Never meet your heroes, they say, and ‘they’ could have a point. The reminiscing about James Hunt reminded me of the time I met him. A bit of background first. Niki Lauda’s fiery accident and James Hunt’s subsequent last-gasp dash to the 1976 World Championship is what alerted me to Formula One. I was a Hunt fan, briefly, until I was alerted to Carlos Reutemann. But that’s another story.
Anyway, fast forward to 1992 and I was working for Autosport. As such I had to host a table at the Autosport Awards ceremony. On that table along with ex-F1 driver and now the late Innes Ireland, there was ex-Williams technical director Patrick Head, scribe Nigel Roebuck and James Hunt. I can’t remember now what Hunt was wearing but I struggle to imagine he was in Black Tie.
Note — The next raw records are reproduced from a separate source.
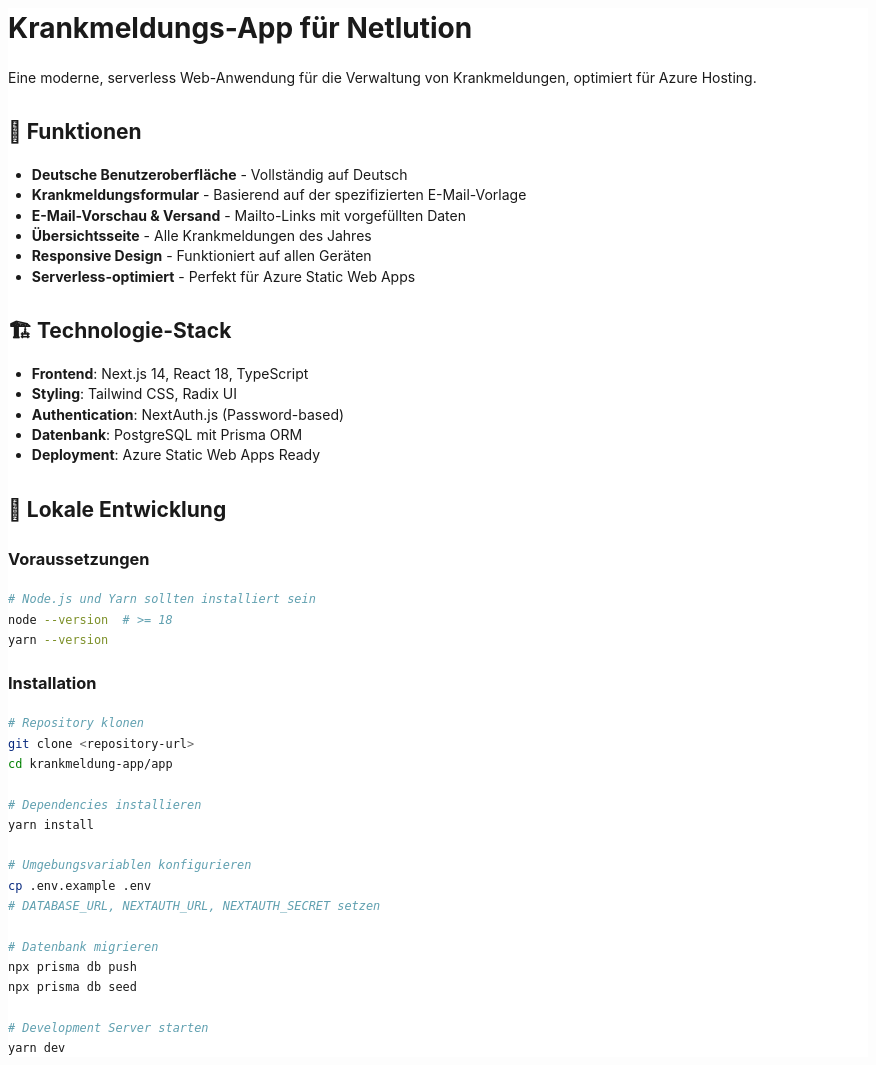 
# Krankmeldungs-App für Netlution

Eine moderne, serverless Web-Anwendung für die Verwaltung von Krankmeldungen, optimiert für Azure Hosting.

## 🎯 Funktionen

- **Deutsche Benutzeroberfläche** - Vollständig auf Deutsch
- **Krankmeldungsformular** - Basierend auf der spezifizierten E-Mail-Vorlage
- **E-Mail-Vorschau & Versand** - Mailto-Links mit vorgefüllten Daten
- **Übersichtsseite** - Alle Krankmeldungen des Jahres
- **Responsive Design** - Funktioniert auf allen Geräten
- **Serverless-optimiert** - Perfekt für Azure Static Web Apps

## 🏗️ Technologie-Stack

- **Frontend**: Next.js 14, React 18, TypeScript
- **Styling**: Tailwind CSS, Radix UI
- **Authentication**: NextAuth.js (Password-based)
- **Datenbank**: PostgreSQL mit Prisma ORM
- **Deployment**: Azure Static Web Apps Ready

## 🚀 Lokale Entwicklung

### Voraussetzungen

```bash
# Node.js und Yarn sollten installiert sein
node --version  # >= 18
yarn --version
```

### Installation

```bash
# Repository klonen
git clone <repository-url>
cd krankmeldung-app/app

# Dependencies installieren
yarn install

# Umgebungsvariablen konfigurieren
cp .env.example .env
# DATABASE_URL, NEXTAUTH_URL, NEXTAUTH_SECRET setzen

# Datenbank migrieren
npx prisma db push
npx prisma db seed

# Development Server starten
yarn dev
```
As nominal head of the table, I had to organise the collection for charity. And I remember Hunt had the usual racing driver’s long pockets and short arms. In fact when I suggested he might like to contribute, his rebuttal was pretty firm. But then I was blissfully unaware that he was as skint as he apparently was. Nonetheless, it rather took the sheen off the legend for me.
A few months later, it was a Tuesday afternoon. Autosport was just closing for press, everything had been written, designed, subbed, and proofed when one of the writers said he’d heard Hunt had had a heart attack. All hands to the pumps. I rang Mark Wilkin who was the producer of BBC Sport’s F1 coverage. He answered the phone after a couple of rings and I could tell instantly from the shock in his voice that the rumours of Hunt’s heart attack were true. In fact, they were worse: Hunt had died. We really earned our money that afternoon, putting together an obituary on the fly and getting a news story about his death researched and in the magazine within hours. It somehow seemed wrong that after racing in one of the sport’s most dangerous eras, he should die at home aged just 45.
Did meeting him ruin the myth? No. But it’s fair to say it tarnished it for a while. Twenty years down the line though and Hunt is still up there with the greats in my mind.